**Task**
Using the data that follows, give the number of lines in which the word "interval" occurs. Write only the number.
==== Data under study
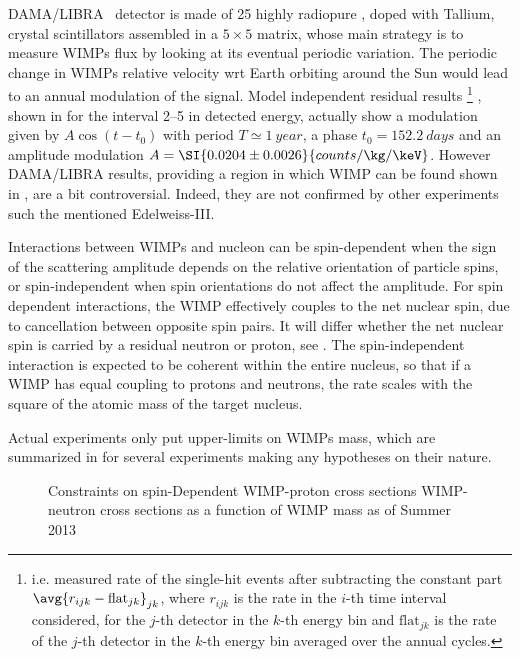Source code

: DAMA/LIBRA~\cite{damalibra} detector is made of 25 highly radiopure , doped with Tallium, crystal scintillators assembled in a $5\times5$ matrix, whose main strategy is to measure WIMPs flux by looking at its eventual periodic variation. The periodic change in WIMPs relative velocity wrt Earth orbiting around the Sun would lead to an annual modulation of the signal. Model independent residual results
\footnote{i.e. measured rate of the single-hit events after subtracting the constant part $\avg{r_{ijk}-\text{flat}_{jk}}_{jk}$, where $r_{ijk}$ is the rate in the $i$-th time interval considered, for the $j$-th detector in the $k$-th energy bin and $\text{flat}_{jk}$ is the rate of the $j$-th detector in the $k$-th energy bin averaged over the annual cycles.}
, shown in \Fig{\ref{fig:damalibra}} for the interval \SIrange{2}{5}{\kev} in detected energy, actually show a modulation given by $A\cos{(t-t_0)}$ with period $T\simeq \SI{1}{year}$, a phase $t_0=\SI{152.2}{days}$ and an amplitude modulation $A =\SI{0.0204\pm0.0026}{counts/\kg/\keV}$. However DAMA/LIBRA results, providing a region in which WIMP can be found shown in \Fig{\ref{fig:WIMPcs}}, are a bit controversial. Indeed, they are not confirmed by other experiments such the mentioned Edelweiss-III.

Interactions between WIMPs and nucleon can be spin-dependent when the sign of the scattering amplitude depends on the relative orientation of particle spins, or spin-independent when spin orientations do not affect the amplitude. For spin dependent interactions, the WIMP effectively couples to the net nuclear spin, due to cancellation between opposite spin pairs. It will differ whether the net nuclear spin is carried by a residual neutron or proton, see \Fig{\ref{fig:WIMPcsSD}}. The spin-independent interaction is expected to be coherent within the entire nucleus, so that if a WIMP has equal coupling to protons and neutrons, the rate scales with the square of the atomic mass of the target nucleus. 

Actual experiments only put upper-limits on WIMPs mass, which are summarized in \Fig{\ref{fig:WIMPcs}} for several experiments making any hypotheses on their nature.

\begin{figure}[p]
\centering
{}\quad
{}

\caption{Constraints on spin-Dependent WIMP-proton cross sections WIMP-neutron cross sections  as a function of WIMP
mass as of Summer 2013}
\label{fig:WIMPcsSD}
\end{figure}

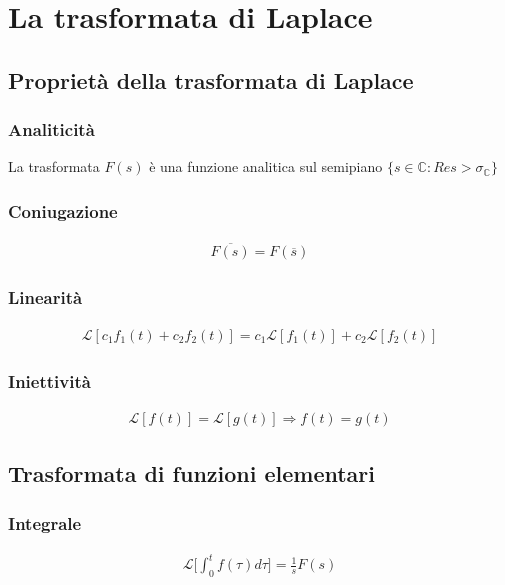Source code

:\chapter{La trasformata di Laplace}

\section{Proprietà della trasformata di Laplace}
\subsection{Analiticità}
La trasformata $F(s)$ \`e una funzione analitica sul semipiano $\{ s \in \mathbb{C} : Res > \sigma_{\mathbb{C}} \}$

\subsection{Coniugazione}
\begin{align}
  \overline{F(s)} = F(\overline{s})
\end{align}


\subsection{Linearità}
\begin{align}
  \mathcal{L}[c_1 f_1(t) + c_2 f_2(t)] = c_1 \mathcal{L}[f_1(t)] + c_2 \mathcal{L}[f_2(t)]
\end{align}



\subsection{Iniettività}
\begin{align}
  \mathcal{L}[f(t)] = \mathcal{L}[g(t)] \Rightarrow f(t) = g(t)
\end{align}

\section{Trasformata di funzioni elementari}
\subsection{Integrale}
\begin{align}
  \mathcal{L}\Bigg[\int_0^t f(\tau) d\tau\Bigg] = \frac{1}{s} F(s)
\end{align}

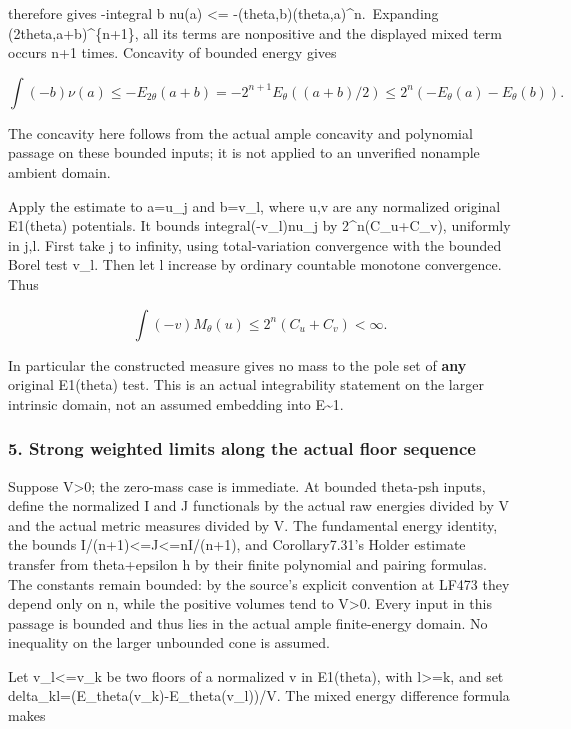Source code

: \documentclass[
  10pt,
]{article}
\begin{document}
therefore gives -integral b nu(a) \textless=
-(theta,b)(theta,a)\^{}n.~Expanding (2theta,a+b)\^{}\{n+1\}, all its
terms are nonpositive and the displayed mixed term occurs n+1 times.
Concavity of bounded energy gives

\[\int(-b)\nu(a)\leq-E_{2\theta}(a+b)
=-2^{n+1}E_\theta((a+b)/2)
\leq2^n(-E_\theta(a)-E_\theta(b)).\]

The concavity here follows from the actual ample concavity and
polynomial passage on these bounded inputs; it is not applied to an
unverified nonample ambient domain.

Apply the estimate to a=u\_j and b=v\_l, where u,v are any normalized
original E1(theta) potentials. It bounds integral(-v\_l)nu\_j by
2\^{}n(C\_u+C\_v), uniformly in j,l. First take j to infinity, using
total-variation convergence with the bounded Borel test v\_l. Then let l
increase by ordinary countable monotone convergence. Thus

\[\int(-v)M_\theta(u)\leq2^n(C_u+C_v)<\infty.\]

In particular the constructed measure gives no mass to the pole set of
\textbf{any} original E1(theta) test. This is an actual integrability
statement on the larger intrinsic domain, not an assumed embedding into
E\textasciitilde1.

\subsubsection{5. Strong weighted limits along the actual floor
sequence}\label{strong-weighted-limits-along-the-actual-floor-sequence}

Suppose V\textgreater0; the zero-mass case is immediate. At bounded
theta-psh inputs, define the normalized I and J functionals by the
actual raw energies divided by V and the actual metric measures divided
by V. The fundamental energy identity, the bounds
I/(n+1)\textless=J\textless=nI/(n+1), and Corollary7.31's Holder
estimate transfer from theta+epsilon h by their finite polynomial and
pairing formulas. The constants remain bounded: by the source's explicit
convention at LF473 they depend only on n, while the positive volumes
tend to V\textgreater0. Every input in this passage is bounded and thus
lies in the actual ample finite-energy domain. No inequality on the
larger unbounded cone is assumed.

Let v\_l\textless=v\_k be two floors of a normalized v in E1(theta),
with l\textgreater=k, and set
delta\_kl=(E\_theta(v\_k)-E\_theta(v\_l))/V. The mixed energy difference
formula makes
\end{document}
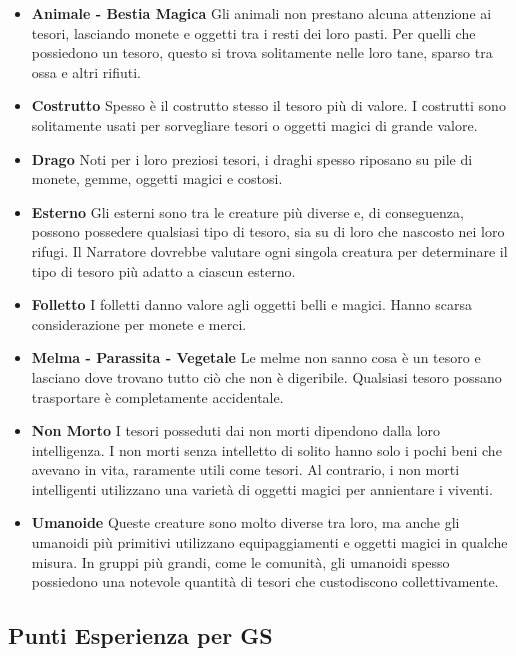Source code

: \begin{multicols}{2}
\begin{itemize}[leftmargin=*]
	\item \textbf{Animale - Bestia Magica} Gli animali non prestano alcuna attenzione ai tesori, lasciando monete e oggetti tra i resti dei loro pasti. Per quelli che possiedono un tesoro, questo si trova solitamente nelle loro tane, sparso tra ossa e altri rifiuti.

	\item \textbf{Costrutto}
	Spesso è il costrutto stesso il tesoro più di valore. I costrutti sono solitamente usati per sorvegliare tesori o oggetti magici di grande valore.

	\item \textbf{Drago}
	Noti per i loro preziosi tesori, i draghi spesso riposano su pile di monete, gemme, oggetti magici e costosi.

	\item \textbf{Esterno}
	Gli esterni sono tra le creature più diverse e, di conseguenza, possono possedere qualsiasi tipo di tesoro, sia su di loro che nascosto nei loro rifugi. Il Narratore dovrebbe valutare ogni singola creatura per determinare il tipo di tesoro più adatto a ciascun esterno.

	\item \textbf{Folletto}
	I folletti danno valore agli oggetti belli e magici. Hanno scarsa considerazione per monete e merci.

	\item \textbf{Melma - Parassita - Vegetale}
	Le melme non sanno cosa è un tesoro e lasciano dove trovano tutto ciò che non è digeribile. Qualsiasi tesoro possano trasportare è completamente accidentale.

	\item \textbf{Non Morto}
	I tesori posseduti dai non morti dipendono dalla loro intelligenza. I non morti senza intelletto di solito hanno solo i pochi beni che avevano in vita, raramente utili come tesori. Al contrario, i non morti intelligenti utilizzano una varietà di oggetti magici per annientare i viventi.

	\item \textbf{Umanoide}
	Queste creature sono molto diverse tra loro, ma anche gli umanoidi più primitivi utilizzano equipaggiamenti e oggetti magici in qualche misura. In gruppi più grandi, come le comunità, gli umanoidi spesso possiedono una notevole quantità di tesori che custodiscono collettivamente.

\end{itemize}


\subsection{Punti Esperienza per GS}


\end{multicols}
========
**Response area**
2